* [THE TASK] Everything below from the line with "des programmes Javascript" to the last line, both included, is to be written out exactly, with nothing added.

* [STUDY MATERIAL]
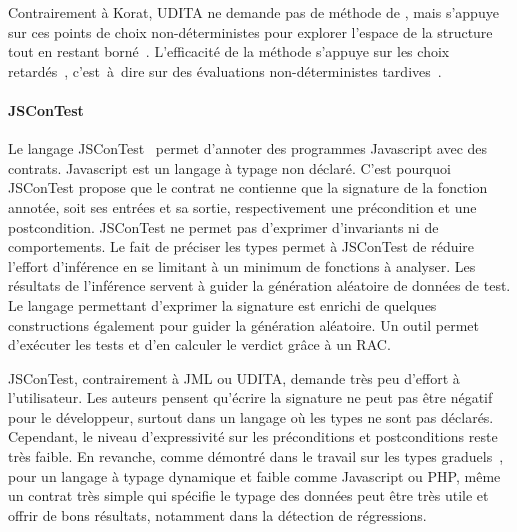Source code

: Contrairement à Korat, UDITA ne demande pas de méthode de
, mais s'appuye sur ces points de choix
non-déterministes pour explorer l'espace de la structure tout en restant
borné~. L'efficacité de la méthode s'appuye
sur les choix retardés~, c'est~à~dire sur des évaluations
non-déterministes tardives~.

\paragraph{JSConTest} Le langage JSConTest~ permet d'annoter
des programmes Javascript avec des contrats. Javascript est un langage à typage
non déclaré. C'est pourquoi JSConTest propose que le contrat ne contienne que
la signature de la fonction annotée, soit ses entrées et sa sortie,
respectivement une précondition et une postcondition. JSConTest ne permet pas
d'exprimer d'invariants ni de comportements. Le fait de préciser les types
permet à JSConTest de réduire l'effort d'inférence en se limitant à un minimum
de fonctions à analyser. Les résultats de l'inférence servent à guider la
génération aléatoire de données de test. Le langage permettant d'exprimer la
signature est enrichi de quelques constructions également pour guider la
génération aléatoire. Un outil permet d'exécuter les tests et d'en calculer le
verdict grâce à un RAC.

JSConTest, contrairement à JML ou UDITA, demande très peu d'effort à
l'utilisateur. Les auteurs pensent qu'écrire la signature ne peut pas être
négatif pour le développeur, surtout dans un langage où les types ne sont pas
déclarés. Cependant, le niveau d'expressivité sur les préconditions et
postconditions reste très faible. En revanche, comme démontré dans le travail
sur les types graduels~, pour un langage à typage dynamique et
faible comme Javascript ou PHP, même un contrat très simple qui spécifie le
typage des données peut être très utile et offrir de bons résultats, notamment
dans la détection de régressions. \\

* [RESPONSE TO THIS TASK]
des programmes Javascript avec des contrats. Javascript est un langage à typage
non déclaré. C'est pourquoi JSConTest propose que le contrat ne contienne que
la signature de la fonction annotée, soit ses entrées et sa sortie,
respectivement une précondition et une postcondition. JSConTest ne permet pas
d'exprimer d'invariants ni de comportements. Le fait de préciser les types
permet à JSConTest de réduire l'effort d'inférence en se limitant à un minimum
de fonctions à analyser. Les résultats de l'inférence servent à guider la
génération aléatoire de données de test. Le langage permettant d'exprimer la
signature est enrichi de quelques constructions également pour guider la
génération aléatoire. Un outil permet d'exécuter les tests et d'en calculer le
verdict grâce à un RAC.

JSConTest, contrairement à JML ou UDITA, demande très peu d'effort à
l'utilisateur. Les auteurs pensent qu'écrire la signature ne peut pas être
négatif pour le développeur, surtout dans un langage où les types ne sont pas
déclarés. Cependant, le niveau d'expressivité sur les préconditions et
postconditions reste très faible. En revanche, comme démontré dans le travail
sur les types graduels~, pour un langage à typage dynamique et
faible comme Javascript ou PHP, même un contrat très simple qui spécifie le
typage des données peut être très utile et offrir de bons résultats, notamment
dans la détection de régressions. \\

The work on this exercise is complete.